30 March, 2011

What's your money worth?

What’s a currency worth? I occasionally get asked whether we have a fair or the right exchange rate and whether I think a currency will go up or down. It is a question asked by many expats who have an income determined in £, converted every month into €.

Here is a graph of how the pound has behaved relative to the euro over the last 5 years (source: FT).

You can see the pound lost nearly 10% in 2007 and over 20% in 2008. Arguably it has recovered a bit but four years ago the pound was over €1.50 and now it is about €1.15. Will it bounce back? Is it at an artificially low level now? Or was it at an artificially high level before?

One way of valuing a currency was discovered after the massive German inflation of 1923. They made a new currency, the Reichsmark, based roughly on what the things in the economy were worth: the land, the buildings etc. It did all right. When they made the euro in 1999 (bank deposits only for the first two years) they added up the money supplies of the individual nations. Did they get it right? Almost immediately the euro fell 20% and then clawed that back, so that the first entry you see on the graph, for 2006, was roughly the level (against the pound) that it was launched at seven years earlier.

Another way of valuing a currency is called Purchasing Power Parity: that is to say a currency should be valued at what you can buy for it. If a Korean family of four spends $1,000 a month on property, food and fuel then a British family should spend the same. The problem is fundamental differences: Korea might not have easy access to fuel; Koreans might eat less than the British (from my experience their diet consists largely of kimchi, pickled cabbage, and you don’t want too much of that, you really don’t).Closer to home, Italy’s GDP or national income is given as $31,320 whereas the purchasing power parity is $30,910, suggesting the euro in Italy is overvalued against the dollar by 1.3% . The comparable figure for Germany is an overvaluation of around 5%.

A simple way of getting round these PPP differences is to choose a product which is identical in every country. The Economist publishes the Big Mac Index

Thus what costs $3.71 in America costs no less than $6.78 in Switzerland and only $2.18 in China, suggesting that the Swiss Franc is overvalued by 80% and the Chinese yuan is undervalued by 40%. The euro area looks overvalued by nearly 30%, against 1.3% in Italy and around 5% in Germany on the traditional basis.

So what do they want, these countries? A currency that is artificially low will make that country’s exports cheaper (this is what the Chinese have been up to) but it will tend to be inflationary, because it makes imports more expensive. Coming out of a recession all countries want to stimulate their export businesses so to an extent it is a race to the bottom, keeping your currency as low as possible, although Britain and to a lesser extent the Eurozone is worrying about inflation. If interest rates go up in Britain before they go up in Europe, the pound will rise against the euro, for the simple reason that you get more money on your £ deposits.

The other thing which affects currency value and particularly in difficult times like now, is trust.

The Americans hope the markets will trust them because it is, well, America, strong, purposeful, invincible.

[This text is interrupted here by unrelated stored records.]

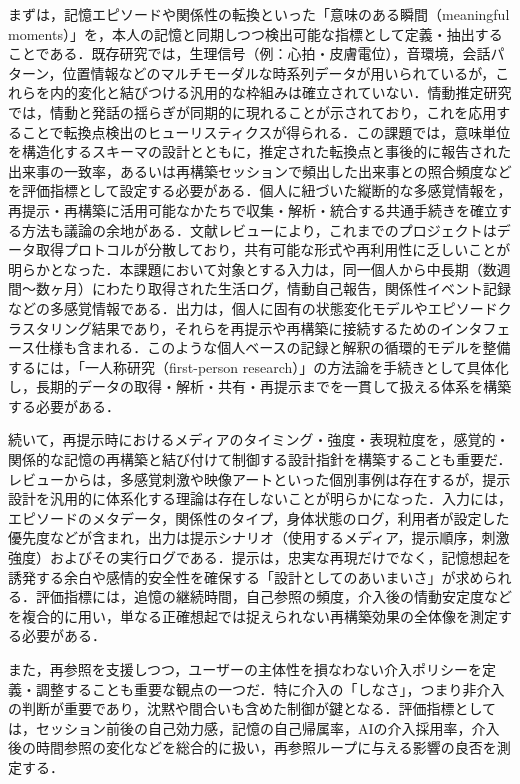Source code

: \documentclass[originalpaper]{jsaiart}
\begin{document}
まずは，記憶エピソードや関係性の転換といった「意味のある瞬間（meaningful moments）」を，本人の記憶と同期しつつ検出可能な指標として定義・抽出することである．既存研究では，生理信号（例：心拍・皮膚電位），音環境，会話パターン，位置情報などのマルチモーダルな時系列データが用いられているが，これらを内的変化と結びつける汎用的な枠組みは確立されていない\cite{ringeval2013,karkar2017}．情動推定研究\cite{douglascowie2008,cowie2011}では，情動と発話の揺らぎが同期的に現れることが示されており，これを応用することで転換点検出のヒューリスティクスが得られる．この課題では，意味単位を構造化するスキーマの設計とともに，推定された転換点と事後的に報告された出来事の一致率，あるいは再構築セッションで頻出した出来事との照合頻度などを評価指標として設定する必要がある．個人に紐づいた縦断的な多感覚情報を，再提示・再構築に活用可能なかたちで収集・解析・統合する共通手続きを確立する方法も議論の余地がある．文献レビューにより，これまでのプロジェクトはデータ取得プロトコルが分散しており，共有可能な形式や再利用性に乏しいことが明らかとなった．本課題において対象とする入力は，同一個人から中長期（数週間〜数ヶ月）にわたり取得された生活ログ，情動自己報告，関係性イベント記録などの多感覚情報である．出力は，個人に固有の状態変化モデルやエピソードクラスタリング結果であり，それらを再提示や再構築に接続するためのインタフェース仕様も含まれる．このような個人ベースの記録と解釈の循環的モデルを整備するには，「一人称研究（first-person research）\cite{suwa2015}」の方法論を手続きとして具体化し，長期的データの取得・解析・共有・再提示までを一貫して扱える体系を構築する必要がある．

続いて，再提示時におけるメディアのタイミング・強度・表現粒度を，感覚的・関係的な記憶の再構築と結び付けて制御する設計指針を構築することも重要だ．レビューからは，多感覚刺激や映像アートといった個別事例は存在するが，提示設計を汎用的に体系化する理論は存在しないことが明らかになった．入力には，エピソードのメタデータ，関係性のタイプ，身体状態のログ，利用者が設定した優先度などが含まれ，出力は提示シナリオ（使用するメディア，提示順序，刺激強度）およびその実行ログである．提示は，忠実な再現だけでなく，記憶想起を誘発する余白や感情的安全性を確保する「設計としてのあいまいさ」が求められる．評価指標には，追憶の継続時間，自己参照の頻度，介入後の情動安定度などを複合的に用い，単なる正確想起では捉えられない再構築効果の全体像を測定する必要がある．

また，再参照を支援しつつ，ユーザーの主体性を損なわない介入ポリシーを定義・調整することも重要な観点の一つだ．特に介入の「しなさ」，つまり非介入の判断が重要であり，沈黙や間合いも含めた制御が鍵となる．評価指標としては，セッション前後の自己効力感，記憶の自己帰属率，AIの介入採用率，介入後の時間参照の変化などを総合的に扱い，再参照ループに与える影響の良否を測定する．
\end{document}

Against that they have a nasty habit of printing more dollars, making them worth less.

The British are hoping the markets trust its austerity measures. So far this looks to be working but there are tough times ahead.

The Japanese hope the markets will trust Japan’s ability to pull itself out of recession and get its people spending.

In the Eurozone they are hoping that the markets believe Germany will remain strong and that the strongest will bail out the weakest. The markets have believed this so far. If Greece defaults and investors actually lose money, rather than see the economy bailed out with more loans, things might get ugly. Germany would like a weaker euro (good for the exports); the weaker countries would suffer.

Sorry, I don't have an answer. Keep an eye on Greece, is my advice.